Strawberries seem simple enough, but they’ve been hiding beautiful and benevolent complexities that are ripe for research.
Previous research found that strawberries could help prevent throat cancer. Look at the shape when you cut one horizontally – does it not look like a human trachea or throat? Or a pair of lips? Doesn’t its crimson hue make you wonder if it works on cardiovascular health?
What’s truly amazing is that such research works with small amounts or in dried form, showing us once again the tenacious power of nutritional food and the body’s ability to extract it.
This was demonstrated in two recent studies by the FASEB journal.
In “Strawberry and Raspberry Phenolics Reduce Fat Accumulation in Caenorhabditis elegans,” the authors wanted to see the mechanism for how berries help change fat storage. Strawberry and raspberry extracts significantly decreased the triglyceride accumulation in wild type strain compared to controls (by 40% and 31%, respectively).
They found the genes that led to fat reduction and concluded:
These results suggest that strawberry and raspberry phenolic compounds could be beneficial to control fat storage in an animal model and further research is needed to determine the mechanism by which these berry bioactives modulate fat accumulation.
The sister study, “Strawberry Polyphenols and Insulin Resistance: a dose-response study in Obese Individuals with Insulin Resistance” tackled another area of chronic disease and obesity by only using strawberry polyphenols to study insulin levels.
Insulin resistance is a major risk factor for developing type 2 diabetes mellitus (T2DM). Epidemiological data suggest that dietary anthocyanins (ACN) are associated with lower insulin resistance (IR) and T2DM risk. The present study assessed the effects of strawberries, a major dietary source of ACN, on acute insulin and glucose responses in individuals with IR. In a randomized 4-arm crossover study, 23 obese adults consumed beverages containing freeze-driedstrawberry powder (FDS) at 4 levels [0, 10, 20, or 40 g corresponding to ~0 to 368 umol ACN].
The FDS beverages were fiber controlled and served with a standard meal with blood collected before and for 6 h after meal consumption on 4 occasions.
Mean 6 h insulin was significantly lowered after consuming the 40 g FDS beverage/meal compared to all other beverages (p<0.05). No differences were observed in 6 h glucose responses, although the magnitude of increase from baseline was significantly lower (~29%) after the 40 g FDS beverage compared to other beverages (p<0.05).
In adults with higher fasting insulin and greater IR, significant reductions in peak post meal insulin was apparent with 20 g and 40 g FDS beverages (p<0.05), whereas in those with a lesser degree of IR the 40 g FDS reduced peak post meal insulin.
These data support the view that strawberries have a role in improving insulin sensitivity in people with insulin resistance.
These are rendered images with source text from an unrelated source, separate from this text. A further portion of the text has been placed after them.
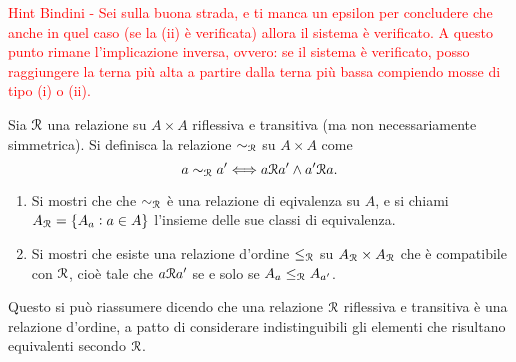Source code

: \textcolor{red}{Hint Bindini - Sei sulla buona strada, e ti manca un epsilon per concludere che anche in quel caso (se la (ii) è verificata) allora il sistema è verificato. A questo punto rimane l'implicazione inversa, ovvero: se il sistema è verificato, posso raggiungere la terna più alta a partire dalla terna più bassa compiendo mosse di tipo (i) o (ii).}

\begin{es}
  Sia $ \mathcal{R} $ una relazione su $ A \times A $ riflessiva e transitiva (ma non necessariamente simmetrica). Si definisca la relazione $ \sim_{\mathcal{R}}  $ su $ A \times A $ come \[a \sim_{\mathcal{R}} a' \Longleftrightarrow a \mathcal{R} a' \wedge a' \mathcal{R} a.\]
  \begin{enumerate}
  \item Si mostri che che $ \sim_{\mathcal{R}} $ è una relazione di eqivalenza su $ A $, e si chiami $ A_{\mathcal{R}} = \{A_a : a \in A\} $ l'insieme delle sue classi di equivalenza.
  \item Si mostri che esiste una relazione d'ordine $ \leq_{\mathcal{R}} $ su $ A_{\mathcal{R}} \times A_{\mathcal{R}} $ che è compatibile con $ \mathcal{R} $, cioè tale che $ a \mathcal{R} a' $ se e solo se $ A_a \leq_{\mathcal{R}} A_{a'} $.
  \end{enumerate}
  Questo si può riassumere dicendo che una relazione $ \mathcal{R} $ riflessiva e transitiva è una relazione d'ordine, a patto di considerare indistinguibili gli elementi che risultano equivalenti secondo $ \mathcal{R} $.
\end{es}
It wasn’t until the last minute that I saw that the studies were supported by the CA Strawberry Commission, CA Dept of Food and Ag, Sacramento, CA. That could pose a research bias, however, past literature has upheld the health compounds of strawberries and one would be hard pressed to argue that junk food is better.
Just check out the antioxidant measurements (source). The USDA claims that strawberries actually have over twice the amount listed below. If true that would make them way more anti-inflammatory than kale:
People with diabetes, pre-diabetes other insulin issues and inflammatory issues need to be cautious about fruit and juicing until the levels are balanced.* I have found that blending or “blasting” frozen strawberries with greens, protein, coconut oil, vegetables and ground flaxseed makes for better balance. This is where dried powdered fruits can also be handy because they tend to be less sweet. Interestingly, cherries are another fruit that are researched for help with diabetes even though they too are sweet! Is research finally looking at the overall picture?
In most cases strawberries do receive a ton of pesticide exposure; even organic strawberries are treated as seed/seedlings. This author does not know of a true way around this, unless one knows how to take untreated seeds and grow them, which takes lots of patience and care before the plants bear fruit. Perhaps “wild” and heirloom varieties are the way to go. The same journal has claimed that organic strawberries showed barely detectable levels of bee-killing pesticides. Increasing your probiotics can help counteract the chemical exposure.
In any case, even modern dried strawberries offer amazing health compounds. Strawberries are worth it!
*Please go with your intuition and the guidance of your preferred health care practitioner. While the studies are helpful in better understanding the complexities of whole and dry fruits, insulin problems are nothing to mess around with.